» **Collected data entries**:
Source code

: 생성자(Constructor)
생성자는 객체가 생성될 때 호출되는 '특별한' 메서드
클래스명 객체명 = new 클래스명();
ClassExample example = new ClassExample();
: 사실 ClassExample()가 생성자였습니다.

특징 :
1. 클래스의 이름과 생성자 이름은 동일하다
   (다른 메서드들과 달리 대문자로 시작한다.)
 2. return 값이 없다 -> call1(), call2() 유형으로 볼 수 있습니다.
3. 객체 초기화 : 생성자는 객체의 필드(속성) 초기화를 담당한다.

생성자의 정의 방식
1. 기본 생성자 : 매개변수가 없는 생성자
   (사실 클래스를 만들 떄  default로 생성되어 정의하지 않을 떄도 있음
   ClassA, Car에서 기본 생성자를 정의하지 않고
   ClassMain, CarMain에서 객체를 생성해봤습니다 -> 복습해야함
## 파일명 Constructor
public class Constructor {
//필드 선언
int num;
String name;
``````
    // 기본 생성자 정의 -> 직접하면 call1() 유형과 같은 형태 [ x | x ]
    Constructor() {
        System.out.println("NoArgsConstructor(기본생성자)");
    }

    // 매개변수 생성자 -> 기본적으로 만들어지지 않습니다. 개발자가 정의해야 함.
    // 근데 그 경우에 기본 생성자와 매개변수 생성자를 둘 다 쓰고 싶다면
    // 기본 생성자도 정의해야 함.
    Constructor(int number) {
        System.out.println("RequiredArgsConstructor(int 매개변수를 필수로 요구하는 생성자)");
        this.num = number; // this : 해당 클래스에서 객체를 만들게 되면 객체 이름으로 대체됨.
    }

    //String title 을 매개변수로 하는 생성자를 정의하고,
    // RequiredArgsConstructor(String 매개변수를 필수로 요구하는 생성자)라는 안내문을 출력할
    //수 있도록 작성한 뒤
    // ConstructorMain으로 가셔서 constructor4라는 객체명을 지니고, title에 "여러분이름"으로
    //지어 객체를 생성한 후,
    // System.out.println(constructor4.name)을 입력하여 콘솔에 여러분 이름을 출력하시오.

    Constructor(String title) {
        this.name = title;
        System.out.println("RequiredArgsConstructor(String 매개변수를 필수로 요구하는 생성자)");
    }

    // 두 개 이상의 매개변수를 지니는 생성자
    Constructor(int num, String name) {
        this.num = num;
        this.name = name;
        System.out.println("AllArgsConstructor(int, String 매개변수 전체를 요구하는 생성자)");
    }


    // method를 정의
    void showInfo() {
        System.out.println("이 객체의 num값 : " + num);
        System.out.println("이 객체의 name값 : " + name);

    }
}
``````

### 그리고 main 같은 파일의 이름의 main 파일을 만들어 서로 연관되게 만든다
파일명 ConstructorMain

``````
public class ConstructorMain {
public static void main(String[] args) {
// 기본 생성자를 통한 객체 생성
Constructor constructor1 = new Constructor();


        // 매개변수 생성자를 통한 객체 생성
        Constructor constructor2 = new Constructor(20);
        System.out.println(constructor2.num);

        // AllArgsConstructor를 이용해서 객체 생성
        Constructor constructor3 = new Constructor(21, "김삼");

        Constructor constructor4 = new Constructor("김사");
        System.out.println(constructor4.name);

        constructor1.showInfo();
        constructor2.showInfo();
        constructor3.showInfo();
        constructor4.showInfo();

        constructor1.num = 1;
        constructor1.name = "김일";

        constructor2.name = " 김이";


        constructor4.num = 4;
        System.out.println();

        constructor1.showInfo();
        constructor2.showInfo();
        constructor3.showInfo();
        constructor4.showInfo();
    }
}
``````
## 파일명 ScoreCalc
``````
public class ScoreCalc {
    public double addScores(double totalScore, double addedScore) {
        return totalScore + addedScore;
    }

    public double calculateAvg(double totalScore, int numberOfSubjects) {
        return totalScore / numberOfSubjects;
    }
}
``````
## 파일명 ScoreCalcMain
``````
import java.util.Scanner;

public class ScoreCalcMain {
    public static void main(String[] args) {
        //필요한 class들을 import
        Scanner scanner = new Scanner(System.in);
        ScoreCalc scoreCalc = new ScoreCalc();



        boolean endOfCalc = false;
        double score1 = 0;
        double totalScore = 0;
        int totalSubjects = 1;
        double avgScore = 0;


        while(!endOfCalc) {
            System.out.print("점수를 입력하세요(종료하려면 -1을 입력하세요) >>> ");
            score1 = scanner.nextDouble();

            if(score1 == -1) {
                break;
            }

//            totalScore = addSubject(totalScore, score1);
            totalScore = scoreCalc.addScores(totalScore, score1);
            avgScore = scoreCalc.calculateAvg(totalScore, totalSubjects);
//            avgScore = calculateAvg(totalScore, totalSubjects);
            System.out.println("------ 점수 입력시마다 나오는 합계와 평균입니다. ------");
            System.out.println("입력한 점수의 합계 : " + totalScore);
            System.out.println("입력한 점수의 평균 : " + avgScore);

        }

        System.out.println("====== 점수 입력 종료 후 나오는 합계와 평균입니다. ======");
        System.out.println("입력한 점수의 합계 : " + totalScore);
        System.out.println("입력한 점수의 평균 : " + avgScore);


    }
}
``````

» **WHAT IS BEING ASKED**:
Read through the entries above and copy each line that has the string "정의하지" in it.

» **RESPONSE**:
   (사실 클래스를 만들 떄  default로 생성되어 정의하지 않을 떄도 있음
   ClassA, Car에서 기본 생성자를 정의하지 않고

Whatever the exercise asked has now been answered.